By this time you likely already know from friends, the media or simply by watching the trailer that Chappie liberally uses the key plot points from such classics as Short Circuit and Robocop to an almost incomprehensible degree. So instead of giving the rundown on why Chappie is going to be forever known as the bastard stepchild of those other movies, we are going to focus mostly on the aspects of the film that many seem to be glossing over which sadly has relegated the film to a much poorer reception than it likely deserved. Read the full review after the break.

Review Vital Stats:   
Projector Type: Digital 2D             
Film Rating: R
Film Runtime: 1 hr 54 min
Studio: Sony Pictures
Release Date: March 6, 2015

Biases:  
Loves: District 9
Likes: Sharlto Copley, Hugh Jackman, Sigourney Weaver, Neill Blomkamp's vision
Neutral:  Elysium
Hates: Ninja (the character) and how he corrupts Chappie
Next up for Blomkamp?: A new Alien sequel...no, really.


It's the near future, Johannesburg South Africa is a war zone. A cesspool of crime and villainy that was once on its last leg, the people of Johannesburg have found new hope as it has become the testing ground for the brand new robotic police enforcement plan. The Scout robot, a creation of the young and eager genius Devon (Dev Patel)  are owned and controlled by BLANK (Sigourney Weaver) to police the city. While Devon is busy trying to construct the world's very first A.I. consciousness, his co-worker/rival BLANK (Hugh Jackman sporting a ridiculous mullet) is busy cooking up a scheme to get his robotics program re-instated.

While going rogue and attempting to integrate his A.I. into a beaten down and severely damaged Scout robot, Devon finds himself taken hostage by a group of thugs who want him to program his creation to help them pull off an impossible heist. Forced by gunpoint, Devon installs the program and soon Chappie is born, both literally and metaphorically. Just like a newborn child, Chappie quickly begins to take on the traits of those around him, including the evil ways of his adoptive family played by Ninja and Yolandi of Die Antwood (a South African rap group). After learning that his body has a time limit, Chappie sets out to find a way to preserve himself, even if he is forced to go against the wishes of his creator Devon and join the thugs who hold him captive.

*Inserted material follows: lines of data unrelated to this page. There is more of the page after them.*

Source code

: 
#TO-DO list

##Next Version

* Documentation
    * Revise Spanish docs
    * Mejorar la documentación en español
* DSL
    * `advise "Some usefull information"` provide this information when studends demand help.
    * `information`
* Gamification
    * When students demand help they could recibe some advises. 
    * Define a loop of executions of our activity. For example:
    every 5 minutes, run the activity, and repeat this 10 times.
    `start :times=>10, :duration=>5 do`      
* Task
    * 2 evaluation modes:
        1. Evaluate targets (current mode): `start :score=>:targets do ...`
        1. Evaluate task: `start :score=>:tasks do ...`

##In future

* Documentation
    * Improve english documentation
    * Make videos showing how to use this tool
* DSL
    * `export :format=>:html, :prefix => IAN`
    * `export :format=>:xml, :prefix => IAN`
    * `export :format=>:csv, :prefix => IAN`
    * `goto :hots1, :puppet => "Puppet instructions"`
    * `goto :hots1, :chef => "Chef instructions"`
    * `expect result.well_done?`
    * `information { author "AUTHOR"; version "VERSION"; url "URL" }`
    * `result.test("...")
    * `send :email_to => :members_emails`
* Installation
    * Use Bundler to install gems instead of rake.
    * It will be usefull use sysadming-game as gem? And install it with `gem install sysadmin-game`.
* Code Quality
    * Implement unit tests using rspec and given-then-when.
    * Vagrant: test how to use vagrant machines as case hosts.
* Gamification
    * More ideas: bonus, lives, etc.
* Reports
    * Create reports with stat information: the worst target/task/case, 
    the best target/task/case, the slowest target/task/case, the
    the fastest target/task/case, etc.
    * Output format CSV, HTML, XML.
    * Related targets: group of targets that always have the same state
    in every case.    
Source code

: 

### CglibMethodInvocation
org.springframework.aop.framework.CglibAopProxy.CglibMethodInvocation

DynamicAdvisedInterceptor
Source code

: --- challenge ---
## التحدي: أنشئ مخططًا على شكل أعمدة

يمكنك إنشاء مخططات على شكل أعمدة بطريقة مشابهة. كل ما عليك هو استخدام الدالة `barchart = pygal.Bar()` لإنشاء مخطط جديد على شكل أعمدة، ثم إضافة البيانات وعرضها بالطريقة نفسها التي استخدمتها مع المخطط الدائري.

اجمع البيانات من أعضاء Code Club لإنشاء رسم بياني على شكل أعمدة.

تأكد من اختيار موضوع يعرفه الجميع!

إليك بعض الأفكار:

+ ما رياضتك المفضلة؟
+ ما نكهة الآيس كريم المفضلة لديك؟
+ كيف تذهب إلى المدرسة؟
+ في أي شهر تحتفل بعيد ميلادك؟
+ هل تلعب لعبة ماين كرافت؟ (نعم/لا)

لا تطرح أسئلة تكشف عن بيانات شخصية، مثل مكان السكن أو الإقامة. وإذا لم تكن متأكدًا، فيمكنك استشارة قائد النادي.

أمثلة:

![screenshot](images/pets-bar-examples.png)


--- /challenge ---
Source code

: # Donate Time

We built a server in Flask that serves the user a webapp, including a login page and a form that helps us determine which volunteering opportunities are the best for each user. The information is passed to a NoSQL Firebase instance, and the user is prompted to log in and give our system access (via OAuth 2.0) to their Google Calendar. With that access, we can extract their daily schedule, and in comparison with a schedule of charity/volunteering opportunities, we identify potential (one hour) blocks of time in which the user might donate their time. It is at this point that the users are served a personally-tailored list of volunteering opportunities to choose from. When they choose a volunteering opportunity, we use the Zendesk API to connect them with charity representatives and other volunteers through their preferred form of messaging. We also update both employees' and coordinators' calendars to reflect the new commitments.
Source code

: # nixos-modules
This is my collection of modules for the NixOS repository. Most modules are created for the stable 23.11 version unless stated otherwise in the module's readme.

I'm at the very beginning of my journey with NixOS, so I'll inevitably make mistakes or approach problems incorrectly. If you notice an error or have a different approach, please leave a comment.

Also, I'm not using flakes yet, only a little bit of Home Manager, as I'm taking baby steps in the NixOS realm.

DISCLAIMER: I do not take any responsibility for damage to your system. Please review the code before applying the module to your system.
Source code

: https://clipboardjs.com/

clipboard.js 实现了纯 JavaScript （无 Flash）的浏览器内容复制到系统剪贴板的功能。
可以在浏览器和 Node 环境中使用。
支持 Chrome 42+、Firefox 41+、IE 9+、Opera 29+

Is writer/director Neill Blomkamp the new M. Night Shymalan? Did he make the best movie he has in him right out the gate? Why do all his movies look and feel the same? Why is Hugh Jackman wearing a forest ranger outfit and sporting a really bad mullet? Sigourney Weaver is in this? Wait, why does it feel like the entire corporation that runs the Scout program is run by only three people? Those are but a few of the questions that went running through my mind as I watched Chappie, a film that was doomed to be compared to other films about robotics and the meaning of life the minute the pen hit the paper.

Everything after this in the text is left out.